Just for curiosity, if I have to use rank to tag distinct values for some columns only, and ignore whatever different values occurred on other columns, why not use distinct and just remove the other columns? Any real life examples?

SELECT * FROM (
SELECT
 col1,
 col2,
 col3,
 col4,
 row_number () over (partition by col1, col2 ORDER BY col3) RN
FROM table) tmp_table
WHERE rn = 1

vs.

SELECT DISTINCT
 col1,
 col2
FROM table

When ordered by col3, there is a chance you can get different values of col3 compared to rank 2, right?
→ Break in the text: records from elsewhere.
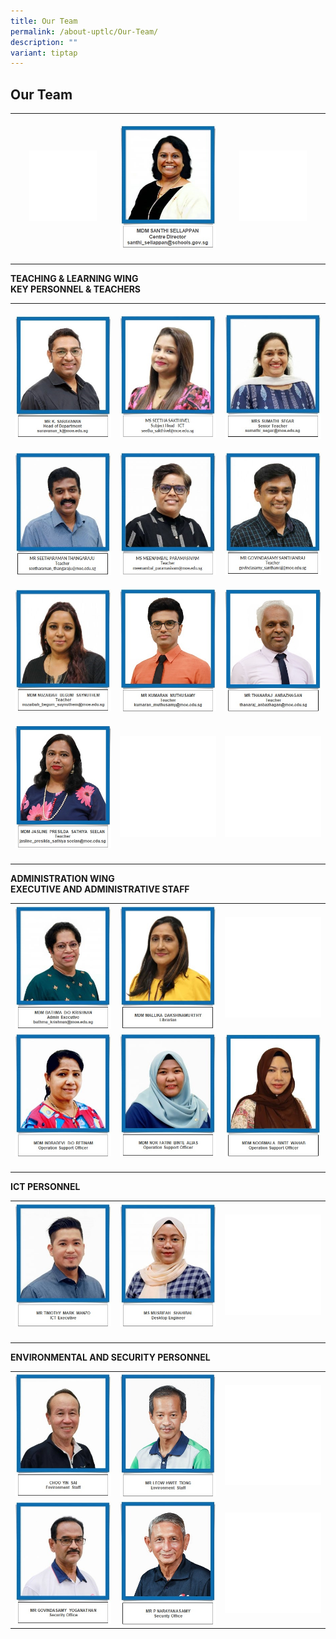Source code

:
 ```yaml
---
title: Our Team
permalink: /about-uptlc/Our-Team/
description: ""
variant: tiptap
---
```

<h2>Our Team</h2><table><tbody><tr><th rowspan="1" colspan="1"><p></p><div class="isomer-image-wrapper"><img style="width: 70%;" height="auto" width="100%" alt="" src="/images/Staff/Blank1.png"></div></th><th rowspan="1" colspan="1"><p></p><div class="isomer-image-wrapper"><img style="width: 100%" height="auto" width="100%" alt="" src="/images/Staff/MDM_SANTHI.jpg"></div></th><th rowspan="1" colspan="1"><p></p><div class="isomer-image-wrapper"><img style="width: 70%;" height="auto" width="100%" alt="" src="/images/Staff/Blank1.png"></div></th></tr><tr><td rowspan="1" colspan="1"><p></p></td><td rowspan="1" colspan="1"><p></p></td><td rowspan="1" colspan="1"><p></p></td></tr></tbody></table><p><strong>TEACHING &amp; LEARNING WING <br>KEY PERSONNEL &amp; TEACHERS</strong></p><table><tbody><tr><th rowspan="1" colspan="1"><p></p><div class="isomer-image-wrapper"><img style="width: 100%" height="auto" width="100%" alt="" src="/images/Staff/SARAVANAN.jpg"></div></th><th rowspan="1" colspan="1"><p></p><div class="isomer-image-wrapper"><img style="width: 100%" height="auto" width="100%" alt="" src="/images/Staff/SEETHA.jpg"></div></th><th rowspan="1" colspan="1"><p></p><div class="isomer-image-wrapper"><img style="width: 100%" height="auto" width="100%" alt="" src="/images/Staff/SUMATHI.jpg"></div></th></tr><tr><td rowspan="1" colspan="1"><p></p><div class="isomer-image-wrapper"><img style="width: 100%" height="auto" width="100%" alt="" src="/images/Staff/SEETHARAMAN.jpg"></div></td><td rowspan="1" colspan="1"><p></p><div class="isomer-image-wrapper"><img style="width: 100%" height="auto" width="100%" alt="" src="/images/Staff/MEENAMBAL.jpg"></div></td><td rowspan="1" colspan="1"><p></p><div class="isomer-image-wrapper"><img style="width: 100%" height="auto" width="100%" alt="" src="/images/Staff/SANTHANRAJ.jpg"></div></td></tr><tr><td rowspan="1" colspan="1"><p></p><div class="isomer-image-wrapper"><img style="width: 100%" height="auto" width="100%" alt="" src="/images/Staff/NUZAIBAH.jpg"></div></td><td rowspan="1" colspan="1"><p></p><div class="isomer-image-wrapper"><img style="width: 100%" height="auto" width="100%" alt="" src="/images/Staff/KUMARAN.jpg"></div></td><td rowspan="1" colspan="1"><p></p><div class="isomer-image-wrapper"><img style="width: 100%" height="auto" width="100%" alt="" src="/images/Staff/ANBAZHAGAN.jpg"></div></td></tr><tr><td rowspan="1" colspan="1"><p></p><div class="isomer-image-wrapper"><img style="width: 100%" height="auto" width="100%" alt="" src="/images/Staff/Jasline.jpg"></div></td><td rowspan="1" colspan="1"><p></p><div class="isomer-image-wrapper"><img style="width: 100%" height="auto" width="100%" alt="" src="/images/Staff/Blank1.png"></div></td><td rowspan="1" colspan="1"><p></p><div class="isomer-image-wrapper"><img style="width: 100%" height="auto" width="100%" alt="" src="/images/Staff/Blank1.png"></div></td></tr><tr><td rowspan="1" colspan="1"><p></p></td><td rowspan="1" colspan="1"><p></p></td><td rowspan="1" colspan="1"><p></p></td></tr></tbody></table><p><strong>ADMINISTRATION WING<br>EXECUTIVE AND ADMINISTRATIVE STAFF</strong></p><table><tbody><tr><th rowspan="1" colspan="1"><div class="isomer-image-wrapper"><img style="width: 100%" height="auto" width="100%" alt="" src="/images/Staff/BATHMA.jpg"></div></th><th rowspan="1" colspan="1"><div class="isomer-image-wrapper"><img style="width: 100%" height="auto" width="100%" alt="" src="/images/Staff/MALLIKA.jpg"></div></th><th rowspan="1" colspan="1"><div class="isomer-image-wrapper"><img style="width: 100%" height="auto" width="100%" alt="" src="/images/Staff/Blank1.png"></div></th></tr><tr><td rowspan="1" colspan="1"><div class="isomer-image-wrapper"><img style="width: 100%" height="auto" width="100%" alt="" src="/images/Staff/INDRADEVI.jpg"></div></td><td rowspan="1" colspan="1"><div class="isomer-image-wrapper"><img style="width: 100%" height="auto" width="100%" alt="" src="/images/Staff/FATINI.jpg"></div></td><td rowspan="1" colspan="1"><div class="isomer-image-wrapper"><img style="width: 100%" height="auto" width="100%" alt="" src="/images/Staff/NOORMALA.jpg"></div></td></tr><tr><td rowspan="1" colspan="1"><p></p></td><td rowspan="1" colspan="1"><p></p></td><td rowspan="1" colspan="1"><p></p></td></tr></tbody></table><p><strong>ICT PERSONNEL</strong></p><table><tbody><tr><th rowspan="1" colspan="1"><div class="isomer-image-wrapper"><img style="width: 100%" height="auto" width="100%" alt="" src="/images/Staff/MARK.jpg"></div></th><th rowspan="1" colspan="1"><div class="isomer-image-wrapper"><img style="width: 100%" height="auto" width="100%" alt="" src="/images/Staff/MSMUSRIFAH.jpg"></div></th><th rowspan="1" colspan="1"><div class="isomer-image-wrapper"><img style="width: 100%" height="auto" width="100%" alt="" src="/images/Staff/Blank1.png"></div></th></tr><tr><td rowspan="1" colspan="1"><p></p></td><td rowspan="1" colspan="1"><p></p></td><td rowspan="1" colspan="1"><p></p></td></tr></tbody></table><p><strong>ENVIRONMENTAL AND SECURITY PERSONNEL</strong></p><table><tbody><tr><th rowspan="1" colspan="1"><div class="isomer-image-wrapper"><img style="width: 100%" height="auto" width="100%" alt="" src="/images/Staff/CHOO.jpg"></div></th><th rowspan="1" colspan="1"><div class="isomer-image-wrapper"><img style="width: 100%" height="auto" width="100%" alt="" src="/images/Staff/TIONG.jpg"></div></th><th rowspan="1" colspan="1"><div class="isomer-image-wrapper"><img style="width: 100%" height="auto" width="100%" alt="" src="/images/Staff/Blank1.png"></div></th></tr><tr><td rowspan="1" colspan="1"><div class="isomer-image-wrapper"><img style="width: 100%" height="auto" width="100%" alt="" src="/images/Staff/YOGANATHAN.jpg"></div></td><td rowspan="1" colspan="1"><div class="isomer-image-wrapper"><img style="width: 100%" height="auto" width="100%" alt="" src="/images/Staff/NARAYANASAMY.jpg"></div></td><td rowspan="1" colspan="1"><div class="isomer-image-wrapper"><img style="width: 100%" height="auto" width="100%" alt="" src="/images/Staff/Blank1.png"></div></td></tr></tbody></table><p></p><p></p><p></p>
Then if that col3 is not important because it is not consistent, why not use distinct instead for only col1 and col2?

Best Answer

When ordered by col3, there is a chance you can get different values of col3 compared to rank 2, right?

Yes, if I understand correctly what you are asking.

Then if that col3 is not important because it is not consistent, why not use distinct instead for only col1 and col2?

The difference between query 1 and 2 and is that query 1 returns more information than 2. It includes columns col3 and col4 in the output.

While query-2 returns all the distinct values of col1 and col2, query-1 returns all the distinct values of col1 and col2 plus the values of col3 and col4 from the first row (ordered by col3) of each group (ie. each col1 + col2 combination).

Just for curiosity, if I have to use rank to tag distinct values for some columns only, and ignore whatever different values occurred on other columns, why not use distinct and just remove the other columns?

Yes, if you don't need the rest of the columns, but only col1 and col2, there is no difference.